Convert from wide format to long format using melt. Here, we want to unpivot the test score columns (test1, test2, and test3), so that there is one observation per row.

data.melt(value_vars=["test1", "test2", "test3"])
variable value
0 test1 6
1 test1 4
2 test1 9
3 test1 7
4 test2 9
5 test2 8
6 test2 10
7 test2 9
8 test3 <NA>
9 test3 9
10 test3 8
11 test3 7

To keep the participant_id, group, and condition columns, pass those to the id_vars argument.

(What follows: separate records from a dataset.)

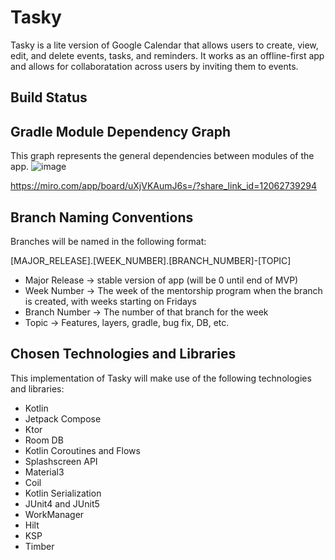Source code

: # Tasky

Tasky is a lite version of Google Calendar that allows users to create, view, edit, and delete events, tasks, and reminders. It works as an offline-first app and allows for collaboratation across users by inviting them to events.

## Build Status


## Gradle Module Dependency Graph

This graph represents the general dependencies between modules of the app.
![image](https://github.com/evanadwyer-pronoid-software/Tasky/assets/170752499/be4b4169-f46c-4956-9c40-92491dcc900e)

https://miro.com/app/board/uXjVKAumJ6s=/?share_link_id=12062739294

## Branch Naming Conventions

Branches will be named in the following format:

[MAJOR_RELEASE].[WEEK_NUMBER].[BRANCH_NUMBER]-[TOPIC]
* Major Release -> stable version of app (will be 0 until end of MVP)
* Week Number -> The week of the mentorship program when the branch is created, with weeks starting on Fridays
* Branch Number -> The number of that branch for the week
* Topic -> Features, layers, gradle, bug fix, DB, etc.

## Chosen Technologies and Libraries

This implementation of Tasky will make use of the following technologies and libraries:
* Kotlin
* Jetpack Compose
* Ktor
* Room DB
* Kotlin Coroutines and Flows
* Splashscreen API
* Material3
* Coil
* Kotlin Serialization
* JUnit4 and JUnit5
* WorkManager
* Hilt
* KSP
* Timber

We’ll also sort by those columns using sort_values.

(
    data.melt(
        id_vars=["participant_id", "group", "condition"], 
        value_vars=["test1", "test2", "test3"],
    )
    .sort_values(["participant_id", "group", "condition"])
)
participant_id group condition variable value
0 01 exp 1 test1 6
4 01 exp 1 test2 9
8 01 exp 1 test3 <NA>
1 01 exp 2 test1 4
5 01 exp 2 test2 8
9 01 exp 2 test3 9
2 02 con 1 test1 9
6 02 con 1 test2 10
10 02 con 1 test3 8
3 02 con 2 test1 7
7 02 con 2 test2 9
11 02 con 2 test3 7

To change the names of the new columns, use var_name to specify the name of the column that keeps the test label, and value_name to specify the name of the column with the score value.

long = (
    data.melt(
        id_vars=["participant_id", "group", "condition"],
        value_vars=["test1", "test2", "test3"],
        var_name="test_type",
        value_name="score",
    )
    .sort_values(["participant_id", "group", "condition"])
)
long
participant_id group condition test_type score
0 01 exp 1 test1 6
4 01 exp 1 test2 9
8 01 exp 1 test3 <NA>
1 01 exp 2 test1 4
5 01 exp 2 test2 8
9 01 exp 2 test3 9
2 02 con 1 test1 9
6 02 con 1 test2 10
10 02 con 1 test3 8
3 02 con 2 test1 7
7 02 con 2 test2 9
11 02 con 2 test3 7

Reshaping data to wide format#

Wide format data frames make it easier to compare different variables measured within the same condition. Use pivot to take long data and reorganize it to wide format.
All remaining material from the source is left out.